Items from a data source:
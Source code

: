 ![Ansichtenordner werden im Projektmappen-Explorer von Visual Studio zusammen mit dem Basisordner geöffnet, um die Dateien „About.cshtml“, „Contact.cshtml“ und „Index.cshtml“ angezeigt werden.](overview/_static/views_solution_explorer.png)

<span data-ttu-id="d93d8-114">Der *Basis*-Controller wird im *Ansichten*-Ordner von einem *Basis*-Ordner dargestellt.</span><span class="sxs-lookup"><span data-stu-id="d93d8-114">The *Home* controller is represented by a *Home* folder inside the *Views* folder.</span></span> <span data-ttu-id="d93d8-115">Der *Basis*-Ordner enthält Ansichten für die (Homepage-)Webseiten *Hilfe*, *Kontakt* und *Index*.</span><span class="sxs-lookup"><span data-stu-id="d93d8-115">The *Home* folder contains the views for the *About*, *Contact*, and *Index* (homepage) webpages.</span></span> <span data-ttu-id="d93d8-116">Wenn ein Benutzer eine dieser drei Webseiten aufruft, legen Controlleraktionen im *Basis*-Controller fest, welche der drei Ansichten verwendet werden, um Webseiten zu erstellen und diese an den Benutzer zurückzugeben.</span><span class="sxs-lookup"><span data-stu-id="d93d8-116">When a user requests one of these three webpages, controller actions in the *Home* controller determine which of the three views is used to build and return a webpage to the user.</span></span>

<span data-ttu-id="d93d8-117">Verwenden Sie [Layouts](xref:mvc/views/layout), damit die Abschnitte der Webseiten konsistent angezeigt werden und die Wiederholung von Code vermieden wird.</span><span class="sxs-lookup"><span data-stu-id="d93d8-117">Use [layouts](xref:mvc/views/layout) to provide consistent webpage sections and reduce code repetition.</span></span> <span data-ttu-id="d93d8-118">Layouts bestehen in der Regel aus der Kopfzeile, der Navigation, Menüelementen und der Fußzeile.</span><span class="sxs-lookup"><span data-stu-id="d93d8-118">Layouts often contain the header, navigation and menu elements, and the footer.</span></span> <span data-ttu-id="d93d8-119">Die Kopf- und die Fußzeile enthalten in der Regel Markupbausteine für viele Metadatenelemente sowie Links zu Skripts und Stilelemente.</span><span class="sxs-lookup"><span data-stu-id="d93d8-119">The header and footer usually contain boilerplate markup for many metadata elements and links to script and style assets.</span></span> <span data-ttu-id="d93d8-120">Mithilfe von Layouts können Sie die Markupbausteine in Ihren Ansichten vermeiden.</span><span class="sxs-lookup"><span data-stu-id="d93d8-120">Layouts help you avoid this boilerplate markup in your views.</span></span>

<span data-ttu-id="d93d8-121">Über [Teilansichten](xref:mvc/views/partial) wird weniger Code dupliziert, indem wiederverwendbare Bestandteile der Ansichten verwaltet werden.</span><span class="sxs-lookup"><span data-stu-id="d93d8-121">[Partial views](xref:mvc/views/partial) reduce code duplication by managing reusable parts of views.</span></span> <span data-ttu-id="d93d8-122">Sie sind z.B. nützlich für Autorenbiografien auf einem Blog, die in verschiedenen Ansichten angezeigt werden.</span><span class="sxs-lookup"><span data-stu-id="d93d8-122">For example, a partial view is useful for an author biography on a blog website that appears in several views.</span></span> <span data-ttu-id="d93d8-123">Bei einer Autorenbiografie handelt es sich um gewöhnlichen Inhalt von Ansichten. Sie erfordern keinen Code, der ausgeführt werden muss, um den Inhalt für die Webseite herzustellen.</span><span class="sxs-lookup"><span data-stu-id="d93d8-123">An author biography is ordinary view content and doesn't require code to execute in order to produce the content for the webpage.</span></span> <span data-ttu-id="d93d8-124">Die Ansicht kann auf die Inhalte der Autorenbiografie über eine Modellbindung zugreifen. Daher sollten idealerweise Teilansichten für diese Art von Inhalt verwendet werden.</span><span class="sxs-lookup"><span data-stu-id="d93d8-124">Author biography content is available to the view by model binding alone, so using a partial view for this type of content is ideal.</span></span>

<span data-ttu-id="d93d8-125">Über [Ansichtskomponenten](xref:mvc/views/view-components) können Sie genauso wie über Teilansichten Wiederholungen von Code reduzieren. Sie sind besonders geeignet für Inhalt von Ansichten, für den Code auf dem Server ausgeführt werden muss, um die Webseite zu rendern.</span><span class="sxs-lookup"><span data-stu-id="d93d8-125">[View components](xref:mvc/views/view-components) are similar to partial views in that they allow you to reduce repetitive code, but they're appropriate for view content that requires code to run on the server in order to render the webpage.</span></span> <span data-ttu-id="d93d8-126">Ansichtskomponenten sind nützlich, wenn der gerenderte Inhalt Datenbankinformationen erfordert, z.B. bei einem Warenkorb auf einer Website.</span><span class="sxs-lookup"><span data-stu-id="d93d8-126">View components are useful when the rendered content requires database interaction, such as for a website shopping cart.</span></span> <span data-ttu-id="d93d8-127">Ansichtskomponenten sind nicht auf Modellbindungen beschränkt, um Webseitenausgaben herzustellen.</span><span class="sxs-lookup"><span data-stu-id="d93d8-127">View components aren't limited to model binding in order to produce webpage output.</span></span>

Description of the task: Since only lines holding the word "Index" matter, count them in the data above and report the number alone.

Your solution: 2